I want to lazily consume the nodes of a file tree one by one while sorting the siblings on each level.
In Python, I'd use a synchronous generator:
def traverse_dst(src_dir, dst_root, dst_step):
"""
Recursively traverses the source directory and yields a sequence of (src, dst) pairs;
"""
dirs, files = list_dir_groom(src_dir) # Getting immediate offspring.
for d in dirs:
step = list(dst_step)
step.append(d.name)
yield from traverse_dst(d, dst_root, step)
for f in files:
dst_path = dst_root.joinpath(step)
yield f, dst_path
In Elixir, a (lazy) stream:
def traverse_flat_dst(src_dir, dst_root, dst_step \\ []) do
{dirs, files} = list_dir_groom(src_dir) # Getting immediate offspring.
traverse = fn d ->
step = dst_step ++ [Path.basename(d)]
traverse_flat_dst(d, dst_root, step)
end
handle = fn f ->
dst_path =
Path.join(
dst_root,
dst_step
)
{f, dst_path}
end
Stream.flat_map(dirs, traverse)
|> Stream.concat(Stream.map(files, handle))
end
One can see some language features addressing recursion: yield from
in Python, flat_map
in Elixir; the latter looks like a classic functional approach.
It looks like whatever is lazy in Rust, it's always an iterator. How am I supposed to do more or less the same in Rust?

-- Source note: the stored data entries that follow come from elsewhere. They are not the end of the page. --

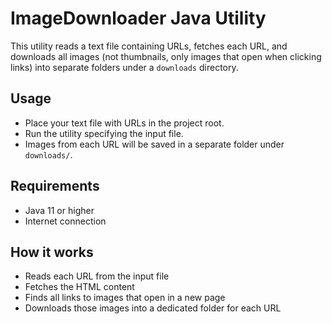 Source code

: # ImageDownloader Java Utility

This utility reads a text file containing URLs, fetches each URL, and downloads all images (not thumbnails, only images that open when clicking links) into separate folders under a `downloads` directory.

## Usage
- Place your text file with URLs in the project root.
- Run the utility specifying the input file.
- Images from each URL will be saved in a separate folder under `downloads/`.

## Requirements
- Java 11 or higher
- Internet connection

## How it works
- Reads each URL from the input file
- Fetches the HTML content
- Finds all links to images that open in a new page
- Downloads those images into a dedicated folder for each URL
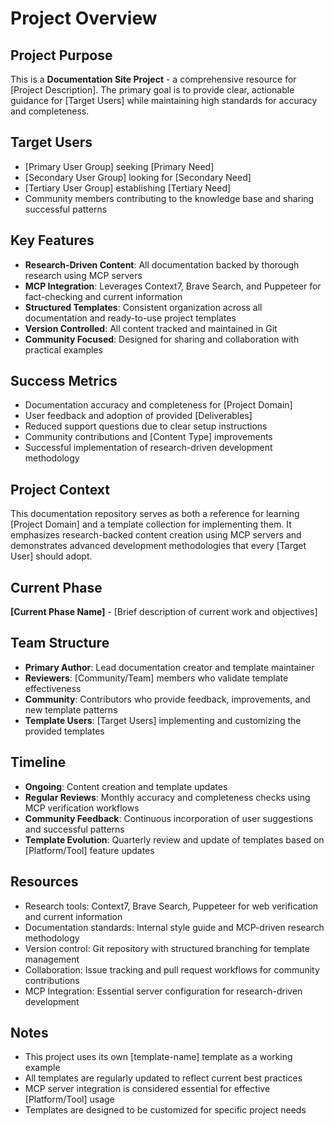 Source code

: # Project Overview

## Project Purpose

This is a **Documentation Site Project** - a comprehensive resource for [Project Description]. The primary goal is to provide clear, actionable guidance for [Target Users] while maintaining high standards for accuracy and completeness.

## Target Users

- [Primary User Group] seeking [Primary Need]
- [Secondary User Group] looking for [Secondary Need]
- [Tertiary User Group] establishing [Tertiary Need]
- Community members contributing to the knowledge base and sharing successful patterns

## Key Features

- **Research-Driven Content**: All documentation backed by thorough research using MCP servers
- **MCP Integration**: Leverages Context7, Brave Search, and Puppeteer for fact-checking and current information
- **Structured Templates**: Consistent organization across all documentation and ready-to-use project templates
- **Version Controlled**: All content tracked and maintained in Git
- **Community Focused**: Designed for sharing and collaboration with practical examples

## Success Metrics

- Documentation accuracy and completeness for [Project Domain]
- User feedback and adoption of provided [Deliverables]
- Reduced support questions due to clear setup instructions
- Community contributions and [Content Type] improvements
- Successful implementation of research-driven development methodology

## Project Context

This documentation repository serves as both a reference for learning [Project Domain] and a template collection for implementing them. It emphasizes research-backed content creation using MCP servers and demonstrates advanced development methodologies that every [Target User] should adopt.

## Current Phase

**[Current Phase Name]** - [Brief description of current work and objectives]

## Team Structure

- **Primary Author**: Lead documentation creator and template maintainer
- **Reviewers**: [Community/Team] members who validate template effectiveness
- **Community**: Contributors who provide feedback, improvements, and new template patterns
- **Template Users**: [Target Users] implementing and customizing the provided templates

## Timeline

- **Ongoing**: Content creation and template updates
- **Regular Reviews**: Monthly accuracy and completeness checks using MCP verification workflows
- **Community Feedback**: Continuous incorporation of user suggestions and successful patterns
- **Template Evolution**: Quarterly review and update of templates based on [Platform/Tool] feature updates

## Resources

- Research tools: Context7, Brave Search, Puppeteer for web verification and current information
- Documentation standards: Internal style guide and MCP-driven research methodology
- Version control: Git repository with structured branching for template management
- Collaboration: Issue tracking and pull request workflows for community contributions
- MCP Integration: Essential server configuration for research-driven development

## Notes

- This project uses its own [template-name] template as a working example
- All templates are regularly updated to reflect current best practices
- MCP server integration is considered essential for effective [Platform/Tool] usage
- Templates are designed to be customized for specific project needs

I'd like to preserve the structure of my recursive function with dirs
and files
as vectors of paths (they are optionally sorted and filtered).
Getting dirs
and files
is already implemented to my liking:
fn folders(dir: &Path, folder: bool) -> Result<Vec<PathBuf>, io::Error> {
Ok(fs::read_dir(dir)?
.into_iter()
.filter(|r| r.is_ok())
.map(|r| r.unwrap().path())
.filter(|r| if folder { r.is_dir() } else { !r.is_dir() })
.collect())
}
fn list_dir_groom(dir: &Path) -> (Vec<PathBuf>, Vec<PathBuf>) {
let mut dirs = folders(dir, true).unwrap();
let mut files = folders(dir, false).unwrap();
if flag("x") {
dirs.sort_unstable();
files.sort_unstable();
} else {
sort_path_slice(&mut dirs);
sort_path_slice(&mut files);
}
if flag("r") {
dirs.reverse();
files.reverse();
}
(dirs, files)
}
Vec<PathBuf
can be iterated as is, and there is standard flat_map method. It should be possible to implement Elixir style, I just can't figure it out yet.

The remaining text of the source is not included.